Aujourd’hui, la jurisprudence administrative est claire et limpide : les parents accompagnateurs sont des usagers du service public de l’éducation et, en tant que tels, ne sont pas soumis à l’obligation de neutralité qui incombe aux agents publics et qui dépasse, d’ailleurs, la seule sphère religieuse.

Seulement, ce postulat, pourtant d’une logique implacable, ne vous convient pas. Vous essayez donc de tripatouiller la loi, afin qu’elle entre en résonance avec votre idéologie – pardonnez-moi l’expression, mais je n’en trouve pas d’autres quand je vois le texte de la commission !

En définitive, vous vous retrouvez à élargir le périmètre de l’interdiction en matière de signes religieux ostensibles – qui prévaut en l’état pour les élèves – aux parents accompagnateurs, tout en tendant à les aligner sur le régime applicable aux agents publics, comme le prévoit le premier alinéa de l’article 1er.

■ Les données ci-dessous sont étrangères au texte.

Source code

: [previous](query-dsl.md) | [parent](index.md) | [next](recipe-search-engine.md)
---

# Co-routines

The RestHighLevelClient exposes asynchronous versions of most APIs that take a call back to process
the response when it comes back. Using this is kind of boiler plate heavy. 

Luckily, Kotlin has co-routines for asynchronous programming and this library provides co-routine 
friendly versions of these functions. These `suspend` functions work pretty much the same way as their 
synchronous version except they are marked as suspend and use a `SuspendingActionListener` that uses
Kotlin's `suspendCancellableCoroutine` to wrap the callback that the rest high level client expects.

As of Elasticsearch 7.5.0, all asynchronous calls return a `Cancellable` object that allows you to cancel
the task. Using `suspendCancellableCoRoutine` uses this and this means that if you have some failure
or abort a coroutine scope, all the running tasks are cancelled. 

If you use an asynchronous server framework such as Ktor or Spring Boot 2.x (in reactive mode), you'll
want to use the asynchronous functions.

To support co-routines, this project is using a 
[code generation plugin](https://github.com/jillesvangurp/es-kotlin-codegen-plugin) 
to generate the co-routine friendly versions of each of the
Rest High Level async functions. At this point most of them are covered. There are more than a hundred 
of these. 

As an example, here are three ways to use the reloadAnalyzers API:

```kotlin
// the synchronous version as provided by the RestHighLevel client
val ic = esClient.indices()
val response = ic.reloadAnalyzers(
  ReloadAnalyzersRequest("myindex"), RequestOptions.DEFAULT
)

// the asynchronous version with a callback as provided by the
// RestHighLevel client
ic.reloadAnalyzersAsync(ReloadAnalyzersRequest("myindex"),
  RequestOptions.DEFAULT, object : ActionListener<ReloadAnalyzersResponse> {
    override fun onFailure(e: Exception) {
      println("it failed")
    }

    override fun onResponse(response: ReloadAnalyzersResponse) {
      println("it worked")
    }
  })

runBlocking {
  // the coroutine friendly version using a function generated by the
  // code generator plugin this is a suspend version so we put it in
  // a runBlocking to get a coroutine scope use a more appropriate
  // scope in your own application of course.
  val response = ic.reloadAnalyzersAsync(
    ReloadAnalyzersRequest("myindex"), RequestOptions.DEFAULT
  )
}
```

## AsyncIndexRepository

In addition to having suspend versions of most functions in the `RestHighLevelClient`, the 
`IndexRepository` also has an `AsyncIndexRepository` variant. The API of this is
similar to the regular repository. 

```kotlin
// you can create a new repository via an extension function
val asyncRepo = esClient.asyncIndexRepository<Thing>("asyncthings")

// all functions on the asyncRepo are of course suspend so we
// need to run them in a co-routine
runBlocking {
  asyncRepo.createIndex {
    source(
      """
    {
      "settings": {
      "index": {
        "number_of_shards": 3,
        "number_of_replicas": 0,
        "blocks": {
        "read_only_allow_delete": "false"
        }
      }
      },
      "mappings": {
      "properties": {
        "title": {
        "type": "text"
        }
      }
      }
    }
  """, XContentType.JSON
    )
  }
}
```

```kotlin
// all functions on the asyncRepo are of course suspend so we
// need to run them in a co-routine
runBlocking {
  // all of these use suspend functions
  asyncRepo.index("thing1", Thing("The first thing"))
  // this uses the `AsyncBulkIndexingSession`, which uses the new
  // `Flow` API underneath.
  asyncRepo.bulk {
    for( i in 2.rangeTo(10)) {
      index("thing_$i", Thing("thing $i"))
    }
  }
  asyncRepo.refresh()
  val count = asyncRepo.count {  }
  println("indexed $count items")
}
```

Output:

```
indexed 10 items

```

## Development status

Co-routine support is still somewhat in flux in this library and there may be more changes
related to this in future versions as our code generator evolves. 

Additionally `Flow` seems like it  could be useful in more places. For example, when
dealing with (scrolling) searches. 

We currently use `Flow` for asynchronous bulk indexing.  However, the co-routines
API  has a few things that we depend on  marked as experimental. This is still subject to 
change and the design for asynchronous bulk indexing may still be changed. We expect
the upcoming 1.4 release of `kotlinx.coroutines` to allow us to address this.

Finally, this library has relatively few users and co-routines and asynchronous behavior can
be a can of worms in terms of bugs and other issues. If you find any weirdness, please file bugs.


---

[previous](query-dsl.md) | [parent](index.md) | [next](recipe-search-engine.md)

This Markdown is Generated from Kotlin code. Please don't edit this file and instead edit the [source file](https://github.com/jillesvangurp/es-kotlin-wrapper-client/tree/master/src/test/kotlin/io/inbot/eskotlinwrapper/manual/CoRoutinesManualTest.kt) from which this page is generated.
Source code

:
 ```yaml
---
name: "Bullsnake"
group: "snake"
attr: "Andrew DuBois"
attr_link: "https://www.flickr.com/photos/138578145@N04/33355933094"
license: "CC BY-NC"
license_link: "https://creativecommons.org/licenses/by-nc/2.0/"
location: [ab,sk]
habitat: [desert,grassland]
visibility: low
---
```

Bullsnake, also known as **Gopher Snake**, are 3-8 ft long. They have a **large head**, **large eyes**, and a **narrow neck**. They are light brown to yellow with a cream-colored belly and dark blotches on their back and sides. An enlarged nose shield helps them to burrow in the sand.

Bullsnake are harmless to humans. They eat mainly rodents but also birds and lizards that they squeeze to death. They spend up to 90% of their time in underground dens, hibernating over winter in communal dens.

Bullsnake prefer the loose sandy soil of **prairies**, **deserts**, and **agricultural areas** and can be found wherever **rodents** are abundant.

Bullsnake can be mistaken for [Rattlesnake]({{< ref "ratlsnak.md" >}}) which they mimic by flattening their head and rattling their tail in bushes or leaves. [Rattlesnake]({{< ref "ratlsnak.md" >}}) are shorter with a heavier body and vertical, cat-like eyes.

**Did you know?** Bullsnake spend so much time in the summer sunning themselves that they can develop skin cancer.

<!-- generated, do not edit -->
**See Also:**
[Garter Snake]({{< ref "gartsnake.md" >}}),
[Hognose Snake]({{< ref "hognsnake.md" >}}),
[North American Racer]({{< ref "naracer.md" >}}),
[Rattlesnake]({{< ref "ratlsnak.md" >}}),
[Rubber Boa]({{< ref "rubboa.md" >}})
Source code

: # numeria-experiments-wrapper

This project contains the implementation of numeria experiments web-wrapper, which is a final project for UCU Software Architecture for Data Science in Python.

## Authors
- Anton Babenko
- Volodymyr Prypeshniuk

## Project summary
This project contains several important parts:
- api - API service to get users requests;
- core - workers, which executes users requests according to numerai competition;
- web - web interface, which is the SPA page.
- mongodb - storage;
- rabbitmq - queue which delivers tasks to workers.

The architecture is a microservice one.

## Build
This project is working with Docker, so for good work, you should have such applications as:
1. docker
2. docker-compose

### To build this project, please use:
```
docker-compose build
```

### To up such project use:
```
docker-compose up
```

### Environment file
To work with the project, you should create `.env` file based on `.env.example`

Autrement dit, dans une forme de dualité qui s’apparente davantage à une double confusion, vous ne remédiez à aucun flou. En revanche, vous créez un authentique problème juridique.

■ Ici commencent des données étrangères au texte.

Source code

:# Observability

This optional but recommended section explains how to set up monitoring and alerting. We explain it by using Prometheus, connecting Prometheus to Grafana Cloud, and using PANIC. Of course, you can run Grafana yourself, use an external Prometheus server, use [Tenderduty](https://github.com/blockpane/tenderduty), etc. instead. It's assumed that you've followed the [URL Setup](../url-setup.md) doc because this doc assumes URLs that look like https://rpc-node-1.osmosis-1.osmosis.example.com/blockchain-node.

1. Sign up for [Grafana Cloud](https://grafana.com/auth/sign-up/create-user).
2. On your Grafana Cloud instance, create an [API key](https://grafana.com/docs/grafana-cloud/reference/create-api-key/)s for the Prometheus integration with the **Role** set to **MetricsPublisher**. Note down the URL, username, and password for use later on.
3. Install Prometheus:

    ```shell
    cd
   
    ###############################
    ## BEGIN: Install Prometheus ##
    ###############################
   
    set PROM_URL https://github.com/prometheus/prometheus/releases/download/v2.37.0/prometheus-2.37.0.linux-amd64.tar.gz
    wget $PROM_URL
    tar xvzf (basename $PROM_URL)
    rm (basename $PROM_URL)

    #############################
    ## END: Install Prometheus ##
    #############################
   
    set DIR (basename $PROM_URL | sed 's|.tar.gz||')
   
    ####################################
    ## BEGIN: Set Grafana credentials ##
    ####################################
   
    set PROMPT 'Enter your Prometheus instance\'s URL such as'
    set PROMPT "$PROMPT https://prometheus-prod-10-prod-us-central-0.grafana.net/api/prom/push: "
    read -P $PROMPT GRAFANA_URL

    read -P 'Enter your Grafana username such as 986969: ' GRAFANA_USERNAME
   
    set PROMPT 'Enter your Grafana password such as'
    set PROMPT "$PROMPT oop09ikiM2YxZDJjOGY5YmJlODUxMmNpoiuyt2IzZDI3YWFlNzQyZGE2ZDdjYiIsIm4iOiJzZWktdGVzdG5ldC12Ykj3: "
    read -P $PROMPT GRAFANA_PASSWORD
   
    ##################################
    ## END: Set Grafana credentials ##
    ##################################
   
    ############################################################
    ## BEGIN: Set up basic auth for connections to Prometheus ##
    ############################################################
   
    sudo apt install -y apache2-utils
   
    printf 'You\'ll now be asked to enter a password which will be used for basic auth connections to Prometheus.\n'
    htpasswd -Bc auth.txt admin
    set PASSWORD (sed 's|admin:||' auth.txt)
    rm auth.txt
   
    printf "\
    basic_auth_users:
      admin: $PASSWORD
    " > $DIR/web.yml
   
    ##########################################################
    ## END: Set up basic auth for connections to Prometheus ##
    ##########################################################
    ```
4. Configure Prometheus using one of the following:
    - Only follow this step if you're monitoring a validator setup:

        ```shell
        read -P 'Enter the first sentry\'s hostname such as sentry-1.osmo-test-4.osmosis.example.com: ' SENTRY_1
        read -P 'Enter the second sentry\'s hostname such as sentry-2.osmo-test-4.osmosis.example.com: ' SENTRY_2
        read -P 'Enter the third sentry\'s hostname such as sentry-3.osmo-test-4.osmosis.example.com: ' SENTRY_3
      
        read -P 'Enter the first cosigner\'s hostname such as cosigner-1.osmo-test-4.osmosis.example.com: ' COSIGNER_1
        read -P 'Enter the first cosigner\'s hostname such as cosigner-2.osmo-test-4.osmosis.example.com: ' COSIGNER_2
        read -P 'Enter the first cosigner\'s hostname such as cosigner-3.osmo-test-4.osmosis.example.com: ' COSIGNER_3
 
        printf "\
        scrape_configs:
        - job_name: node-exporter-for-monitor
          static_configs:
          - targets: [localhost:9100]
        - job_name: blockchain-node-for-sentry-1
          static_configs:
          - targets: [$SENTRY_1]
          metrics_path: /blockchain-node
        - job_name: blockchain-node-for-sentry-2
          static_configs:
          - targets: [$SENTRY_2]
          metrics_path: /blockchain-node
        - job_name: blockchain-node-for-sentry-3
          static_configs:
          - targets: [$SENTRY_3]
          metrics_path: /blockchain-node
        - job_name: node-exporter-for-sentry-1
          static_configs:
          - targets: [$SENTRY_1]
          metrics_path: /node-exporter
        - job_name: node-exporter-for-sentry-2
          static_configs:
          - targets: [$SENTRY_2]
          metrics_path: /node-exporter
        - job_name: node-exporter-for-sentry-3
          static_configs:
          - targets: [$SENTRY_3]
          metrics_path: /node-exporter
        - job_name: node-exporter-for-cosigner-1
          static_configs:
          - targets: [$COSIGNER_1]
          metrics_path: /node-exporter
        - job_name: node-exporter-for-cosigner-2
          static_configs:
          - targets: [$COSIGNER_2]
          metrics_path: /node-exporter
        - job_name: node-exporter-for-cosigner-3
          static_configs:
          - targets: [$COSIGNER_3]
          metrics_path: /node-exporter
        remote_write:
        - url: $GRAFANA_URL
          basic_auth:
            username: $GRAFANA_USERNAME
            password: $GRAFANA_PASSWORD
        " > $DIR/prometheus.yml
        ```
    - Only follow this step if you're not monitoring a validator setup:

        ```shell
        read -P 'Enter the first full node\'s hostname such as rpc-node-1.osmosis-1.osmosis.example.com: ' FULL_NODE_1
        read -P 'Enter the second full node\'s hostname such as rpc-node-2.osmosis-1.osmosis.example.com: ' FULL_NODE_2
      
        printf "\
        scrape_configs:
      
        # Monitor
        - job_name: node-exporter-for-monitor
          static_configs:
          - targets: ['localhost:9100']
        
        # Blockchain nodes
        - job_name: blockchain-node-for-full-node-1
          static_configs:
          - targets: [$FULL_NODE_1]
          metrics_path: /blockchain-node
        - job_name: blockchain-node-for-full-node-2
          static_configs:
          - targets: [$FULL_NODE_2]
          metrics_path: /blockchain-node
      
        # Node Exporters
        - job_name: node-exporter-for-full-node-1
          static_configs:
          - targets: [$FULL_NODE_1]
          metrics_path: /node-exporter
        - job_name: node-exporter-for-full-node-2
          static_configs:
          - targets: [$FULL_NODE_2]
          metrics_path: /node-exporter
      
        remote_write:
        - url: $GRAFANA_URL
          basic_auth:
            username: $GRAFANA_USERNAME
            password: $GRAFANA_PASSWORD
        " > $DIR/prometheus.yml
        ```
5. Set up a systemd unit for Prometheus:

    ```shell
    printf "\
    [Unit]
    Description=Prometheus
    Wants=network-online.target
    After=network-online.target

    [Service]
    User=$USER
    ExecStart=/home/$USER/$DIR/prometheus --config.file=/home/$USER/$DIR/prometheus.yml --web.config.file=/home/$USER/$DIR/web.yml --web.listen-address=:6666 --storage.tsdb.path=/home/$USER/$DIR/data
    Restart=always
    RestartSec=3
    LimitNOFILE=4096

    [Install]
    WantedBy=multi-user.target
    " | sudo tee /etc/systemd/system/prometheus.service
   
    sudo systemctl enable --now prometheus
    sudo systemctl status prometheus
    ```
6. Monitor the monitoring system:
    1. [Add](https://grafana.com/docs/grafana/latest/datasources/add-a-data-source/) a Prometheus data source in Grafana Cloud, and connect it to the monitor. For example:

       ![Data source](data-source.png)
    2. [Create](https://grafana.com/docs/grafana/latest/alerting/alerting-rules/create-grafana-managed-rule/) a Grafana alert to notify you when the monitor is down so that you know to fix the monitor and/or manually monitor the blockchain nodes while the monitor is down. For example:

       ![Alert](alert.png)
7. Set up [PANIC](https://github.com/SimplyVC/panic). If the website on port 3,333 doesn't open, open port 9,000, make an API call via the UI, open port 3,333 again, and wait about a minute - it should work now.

Alors que vous prétendez venir en aide aux directeurs d’école pour soi-disant les protéger, ne pensez-vous pas qu’il serait préférable de leur proposer un véritable statut – parce qu’ils l’attendent – et de leur témoigner ainsi une reconnaissance légitime ? Il ne me semble pas que votre proposition de loi figure en haut de la liste de leurs priorités ; il me semble encore moins qu’elle faciliterait leur quotidien et leur permettrait d’organiser des sorties scolaires dans l’intérêt supérieur des enfants que, en l’espèce, vous semblez ignorer.

Au fond, les deux questions connexes que nous pose ce texte sont celles de la laïcité et de notre capacité à vivre ensemble.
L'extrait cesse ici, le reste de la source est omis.